至于其中为什么临时文件使用了内存的方式接收, 一方面是为了减少磁盘的IO, 另一方面是为了方便md5
的计算.
这需要根据不同的场景进行选择.而对于已经上传的文件切片, 可以使用Redis或者存入数据库, 防止程序崩溃后丢失数据.
总结
整个过程中使用了Web Worker
来并行处理切片计算, 防止阻塞主线程导致的用户界面阻塞.
使用hash-wasm
更加快速的计算文件的哈希值.
使用了AsyncQueue
来处理并发请求和队列, 防止请求过多导致服务器压力过大, 减少服务器压力.
同时对上传失败的情况, 进行了重试, 以及对断点续传的简单实现, 虽然代码看着很长, 但是实际的过程并不复杂, 不过还是需要根据具体的业务场景进行修改.

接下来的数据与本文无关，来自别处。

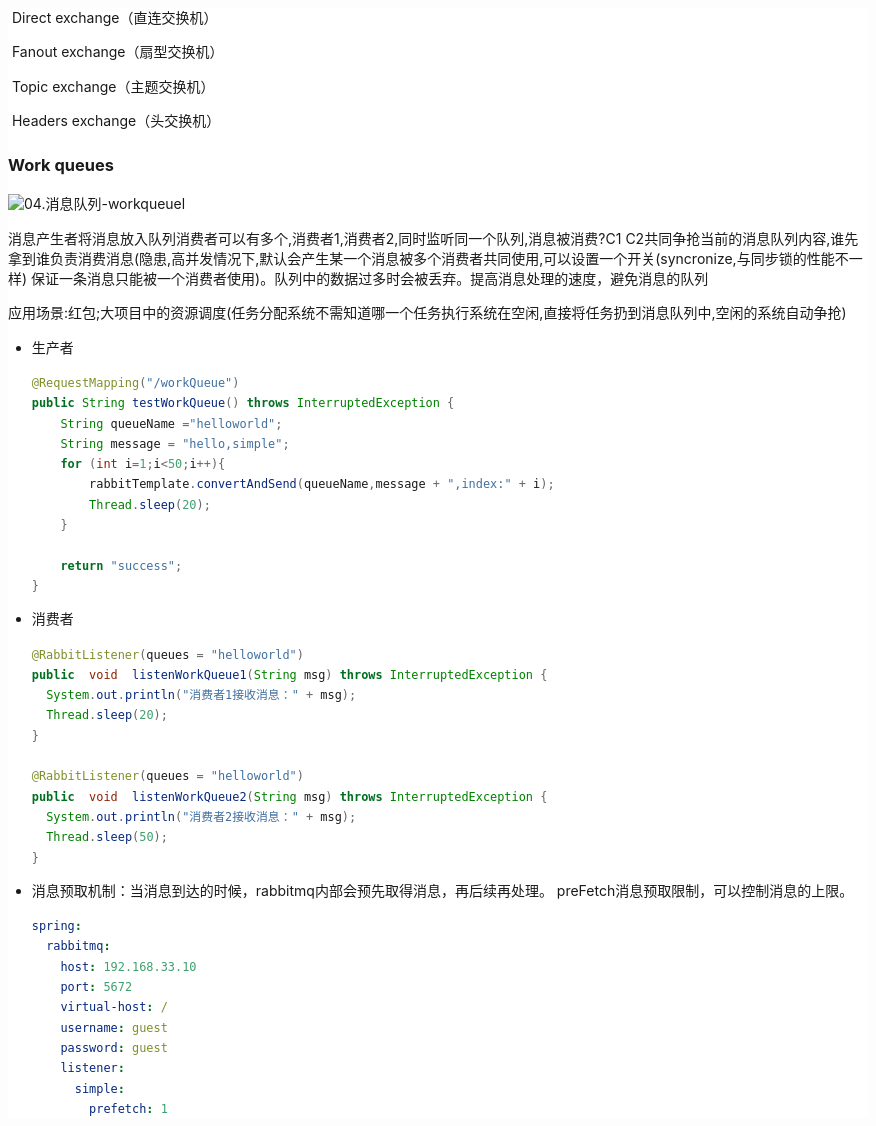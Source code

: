 ​	Direct exchange（直连交换机）

​	Fanout exchange（扇型交换机）

​	Topic exchange（主题交换机）

​	Headers exchange（头交换机）



### Work queues

![04.消息队列-workqueuel](/04.消息队列-workqueuel.png)

消息产生者将消息放入队列消费者可以有多个,消费者1,消费者2,同时监听同一个队列,消息被消费?C1 C2共同争抢当前的消息队列内容,谁先拿到谁负责消费消息(隐患,高并发情况下,默认会产生某一个消息被多个消费者共同使用,可以设置一个开关(syncronize,与同步锁的性能不一样) 保证一条消息只能被一个消费者使用)。队列中的数据过多时会被丢弃。提高消息处理的速度，避免消息的队列

应用场景:红包;大项目中的资源调度(任务分配系统不需知道哪一个任务执行系统在空闲,直接将任务扔到消息队列中,空闲的系统自动争抢)

- 生产者

  ```java
  @RequestMapping("/workQueue")
  public String testWorkQueue() throws InterruptedException {
      String queueName ="helloworld";
      String message = "hello,simple";
      for (int i=1;i<50;i++){
          rabbitTemplate.convertAndSend(queueName,message + ",index:" + i);
          Thread.sleep(20);
      }
  
      return "success";
  }
  ```

- 消费者

  ```java
  @RabbitListener(queues = "helloworld")
  public  void  listenWorkQueue1(String msg) throws InterruptedException {
  	System.out.println("消费者1接收消息：" + msg);
  	Thread.sleep(20);
  }
  
  @RabbitListener(queues = "helloworld")
  public  void  listenWorkQueue2(String msg) throws InterruptedException {
  	System.out.println("消费者2接收消息：" + msg);
  	Thread.sleep(50);
  }
  ```

- 消息预取机制：当消息到达的时候，rabbitmq内部会预先取得消息，再后续再处理。
  preFetch消息预取限制，可以控制消息的上限。

  ```yml
  spring:
    rabbitmq:
      host: 192.168.33.10
      port: 5672
      virtual-host: /
      username: guest
      password: guest
      listener:
        simple:
          prefetch: 1
  ```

整个上传和校验其实是可以在上一篇文章就全部写完的, 不过为了调试monaco-editor
花费了太多时间, 导致在写这个的时候有点缓慢.
对于后端部分, 我不是非常熟悉, 所以只是简单的写了一个栗子, 毕竟实际业务中很少有使用(基本没有)Nodejs去写后端的.
以上是大文件的上传与校验的实现, 对于上传失败的情况, 如何进行重传, 如何进行断点续传等, 本文章就此算是暂时结束了.